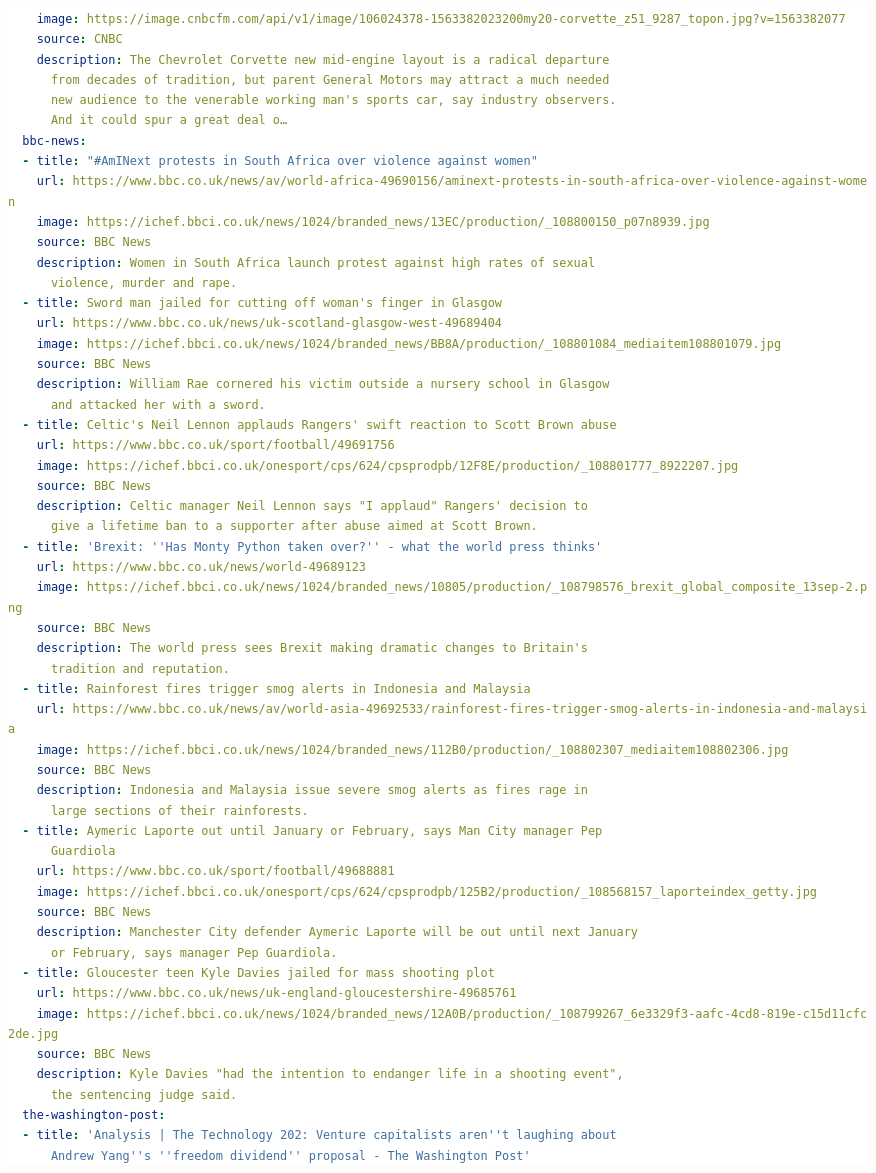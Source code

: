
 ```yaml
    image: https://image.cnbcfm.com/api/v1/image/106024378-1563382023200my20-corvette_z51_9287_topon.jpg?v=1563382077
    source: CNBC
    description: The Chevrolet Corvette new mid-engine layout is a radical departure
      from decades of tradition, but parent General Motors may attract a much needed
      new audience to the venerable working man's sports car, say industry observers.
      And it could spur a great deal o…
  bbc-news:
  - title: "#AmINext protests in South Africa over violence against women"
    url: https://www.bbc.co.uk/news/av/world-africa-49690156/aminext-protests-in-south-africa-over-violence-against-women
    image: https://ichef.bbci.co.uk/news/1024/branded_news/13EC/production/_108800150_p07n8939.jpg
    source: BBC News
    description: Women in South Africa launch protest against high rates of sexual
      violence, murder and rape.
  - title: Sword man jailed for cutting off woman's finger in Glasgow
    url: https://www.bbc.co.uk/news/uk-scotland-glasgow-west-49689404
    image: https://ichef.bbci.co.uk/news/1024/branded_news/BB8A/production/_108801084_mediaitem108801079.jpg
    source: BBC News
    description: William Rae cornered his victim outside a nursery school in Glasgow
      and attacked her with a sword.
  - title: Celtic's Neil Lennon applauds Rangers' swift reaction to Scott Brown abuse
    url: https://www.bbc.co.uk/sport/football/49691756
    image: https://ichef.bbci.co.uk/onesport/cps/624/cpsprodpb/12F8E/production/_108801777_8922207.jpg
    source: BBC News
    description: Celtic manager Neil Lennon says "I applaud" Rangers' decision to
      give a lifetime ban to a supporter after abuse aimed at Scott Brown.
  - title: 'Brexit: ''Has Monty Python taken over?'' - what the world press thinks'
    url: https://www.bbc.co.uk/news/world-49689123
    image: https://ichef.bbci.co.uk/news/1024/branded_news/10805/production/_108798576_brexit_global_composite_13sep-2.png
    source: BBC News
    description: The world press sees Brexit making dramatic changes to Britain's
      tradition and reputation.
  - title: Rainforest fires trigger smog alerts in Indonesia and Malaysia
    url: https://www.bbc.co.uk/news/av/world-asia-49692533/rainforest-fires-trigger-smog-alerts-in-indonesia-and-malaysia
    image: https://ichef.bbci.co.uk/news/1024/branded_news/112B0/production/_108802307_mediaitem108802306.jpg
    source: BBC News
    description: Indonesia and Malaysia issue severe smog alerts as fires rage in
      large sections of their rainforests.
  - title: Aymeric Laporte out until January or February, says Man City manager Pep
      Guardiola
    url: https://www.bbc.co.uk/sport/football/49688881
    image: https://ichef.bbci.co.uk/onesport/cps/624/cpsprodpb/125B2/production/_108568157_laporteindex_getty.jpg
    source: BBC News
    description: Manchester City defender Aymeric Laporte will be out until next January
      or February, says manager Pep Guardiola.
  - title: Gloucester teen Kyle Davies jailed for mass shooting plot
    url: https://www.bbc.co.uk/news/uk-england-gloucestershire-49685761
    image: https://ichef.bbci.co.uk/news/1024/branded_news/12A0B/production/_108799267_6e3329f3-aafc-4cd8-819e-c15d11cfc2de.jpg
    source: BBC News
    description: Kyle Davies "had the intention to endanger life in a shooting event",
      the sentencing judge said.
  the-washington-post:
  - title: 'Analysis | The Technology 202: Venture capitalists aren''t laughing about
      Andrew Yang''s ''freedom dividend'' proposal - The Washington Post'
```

::::::::

EXERCISE: Pictures should be left out when the records above are restated exactly.

SOLVED EXERCISE:
Source code

:
 ```yaml
    image: https://image.cnbcfm.com/api/v1/image/106024378-1563382023200my20-corvette_z51_9287_topon.jpg?v=1563382077
    source: CNBC
    description: The Chevrolet Corvette new mid-engine layout is a radical departure
      from decades of tradition, but parent General Motors may attract a much needed
      new audience to the venerable working man's sports car, say industry observers.
      And it could spur a great deal o…
  bbc-news:
  - title: "#AmINext protests in South Africa over violence against women"
    url: https://www.bbc.co.uk/news/av/world-africa-49690156/aminext-protests-in-south-africa-over-violence-against-women
    image: https://ichef.bbci.co.uk/news/1024/branded_news/13EC/production/_108800150_p07n8939.jpg
    source: BBC News
    description: Women in South Africa launch protest against high rates of sexual
      violence, murder and rape.
  - title: Sword man jailed for cutting off woman's finger in Glasgow
    url: https://www.bbc.co.uk/news/uk-scotland-glasgow-west-49689404
    image: https://ichef.bbci.co.uk/news/1024/branded_news/BB8A/production/_108801084_mediaitem108801079.jpg
    source: BBC News
    description: William Rae cornered his victim outside a nursery school in Glasgow
      and attacked her with a sword.
  - title: Celtic's Neil Lennon applauds Rangers' swift reaction to Scott Brown abuse
    url: https://www.bbc.co.uk/sport/football/49691756
    image: https://ichef.bbci.co.uk/onesport/cps/624/cpsprodpb/12F8E/production/_108801777_8922207.jpg
    source: BBC News
    description: Celtic manager Neil Lennon says "I applaud" Rangers' decision to
      give a lifetime ban to a supporter after abuse aimed at Scott Brown.
  - title: 'Brexit: ''Has Monty Python taken over?'' - what the world press thinks'
    url: https://www.bbc.co.uk/news/world-49689123
    image: https://ichef.bbci.co.uk/news/1024/branded_news/10805/production/_108798576_brexit_global_composite_13sep-2.png
    source: BBC News
    description: The world press sees Brexit making dramatic changes to Britain's
      tradition and reputation.
  - title: Rainforest fires trigger smog alerts in Indonesia and Malaysia
    url: https://www.bbc.co.uk/news/av/world-asia-49692533/rainforest-fires-trigger-smog-alerts-in-indonesia-and-malaysia
    image: https://ichef.bbci.co.uk/news/1024/branded_news/112B0/production/_108802307_mediaitem108802306.jpg
    source: BBC News
    description: Indonesia and Malaysia issue severe smog alerts as fires rage in
      large sections of their rainforests.
  - title: Aymeric Laporte out until January or February, says Man City manager Pep
      Guardiola
    url: https://www.bbc.co.uk/sport/football/49688881
    image: https://ichef.bbci.co.uk/onesport/cps/624/cpsprodpb/125B2/production/_108568157_laporteindex_getty.jpg
    source: BBC News
    description: Manchester City defender Aymeric Laporte will be out until next January
      or February, says manager Pep Guardiola.
  - title: Gloucester teen Kyle Davies jailed for mass shooting plot
    url: https://www.bbc.co.uk/news/uk-england-gloucestershire-49685761
    image: https://ichef.bbci.co.uk/news/1024/branded_news/12A0B/production/_108799267_6e3329f3-aafc-4cd8-819e-c15d11cfc2de.jpg
    source: BBC News
    description: Kyle Davies "had the intention to endanger life in a shooting event",
      the sentencing judge said.
  the-washington-post:
  - title: 'Analysis | The Technology 202: Venture capitalists aren''t laughing about
      Andrew Yang''s ''freedom dividend'' proposal - The Washington Post'
```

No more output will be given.